From the Stereophile Review: The Infinity Primus 360 was significantly more sensitive than average, at an estimated 91.5dB(B)/2.83V/m. Though this is slightly lower than the specified 93dB, the 360 will still play very loudly with only a few watts of input power. However, with an impedance magnitude that drops below 4 ohms in the lower midrange and high treble and an electrical phase angle that is extreme in the upper bass (fig.1), the speaker needs to be partnered with an amplifier or receiver that can drive low impedances with aplomb. (The combination of 5.2 ohms and –45º phase angle at 93Hz will tax amplifiers rated at 8 ohms.)"

Granted this was for the Floorstanding 360 and not the P162 which only presents a somewhat difficult load at the top of the Frequency Range.
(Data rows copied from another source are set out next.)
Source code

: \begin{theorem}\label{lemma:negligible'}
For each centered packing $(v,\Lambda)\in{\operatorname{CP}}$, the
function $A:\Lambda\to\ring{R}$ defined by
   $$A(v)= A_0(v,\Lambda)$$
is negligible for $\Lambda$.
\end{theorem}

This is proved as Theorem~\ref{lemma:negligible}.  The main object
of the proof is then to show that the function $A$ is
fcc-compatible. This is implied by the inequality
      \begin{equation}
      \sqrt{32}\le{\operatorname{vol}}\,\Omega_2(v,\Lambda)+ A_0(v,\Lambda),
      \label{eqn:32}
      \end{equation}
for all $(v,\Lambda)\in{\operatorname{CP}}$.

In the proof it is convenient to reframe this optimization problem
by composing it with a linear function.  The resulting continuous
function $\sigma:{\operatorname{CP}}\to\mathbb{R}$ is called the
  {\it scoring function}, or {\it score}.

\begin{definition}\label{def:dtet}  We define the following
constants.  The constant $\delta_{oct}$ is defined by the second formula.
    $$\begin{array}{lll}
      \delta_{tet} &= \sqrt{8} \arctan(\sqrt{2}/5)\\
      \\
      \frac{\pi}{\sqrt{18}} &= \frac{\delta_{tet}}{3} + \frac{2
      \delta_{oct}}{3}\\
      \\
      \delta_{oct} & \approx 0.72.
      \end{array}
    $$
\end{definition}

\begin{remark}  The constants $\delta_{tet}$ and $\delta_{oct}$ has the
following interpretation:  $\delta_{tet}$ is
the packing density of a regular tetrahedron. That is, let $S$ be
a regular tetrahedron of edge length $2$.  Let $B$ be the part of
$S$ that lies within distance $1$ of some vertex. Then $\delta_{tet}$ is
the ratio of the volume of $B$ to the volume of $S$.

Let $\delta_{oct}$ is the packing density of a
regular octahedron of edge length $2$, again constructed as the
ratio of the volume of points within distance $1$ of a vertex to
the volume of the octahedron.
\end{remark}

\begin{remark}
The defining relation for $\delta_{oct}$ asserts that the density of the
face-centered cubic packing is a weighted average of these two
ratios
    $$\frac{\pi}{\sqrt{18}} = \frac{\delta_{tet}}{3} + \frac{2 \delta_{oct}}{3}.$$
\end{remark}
I am guessing with the newer xx2 Series, they made the Impedance Load more AVR friendly.

Moreover, another factor is the size of the Room, preferred Listening Volume, and where the Speakers are crossed over. Regardless, I just think it makes sense to have the most current reserves if the choices are close enough to where it is one or the other.
Cheers,
JJ


----------



## GranteedEV (Aug 8, 2010)

Jungle Jack said:


> Regardless, I just think it makes sense to have the most current reserves if the choices are close enough to where it is one or the other.


Do I agree with this on paper? ABsolutely. What I don't agree with, is ever spending more on amplification than on Speakers. And that's what would happen if you were driving a ~$300 pair of (otherwise nice) speakers with a ~$900 separates amp. Is that perhaps a knock on harman's design team? On paper maybe, but just not in my experience. I don't know if more recent versions of the primus (the current being the P363) have easier loads, but even a 5 ohm load with a 45 degree phase angle is not too crazy... a good mid-level receiver like a Marantz or Yamaha shouldn't have difficulty with the load - IMO.


----------



## TypeA (Aug 14, 2010)

Thanks for all the inputs. Setting aside the numbers, real-world direct comparisons are few and based only on user reviews.... 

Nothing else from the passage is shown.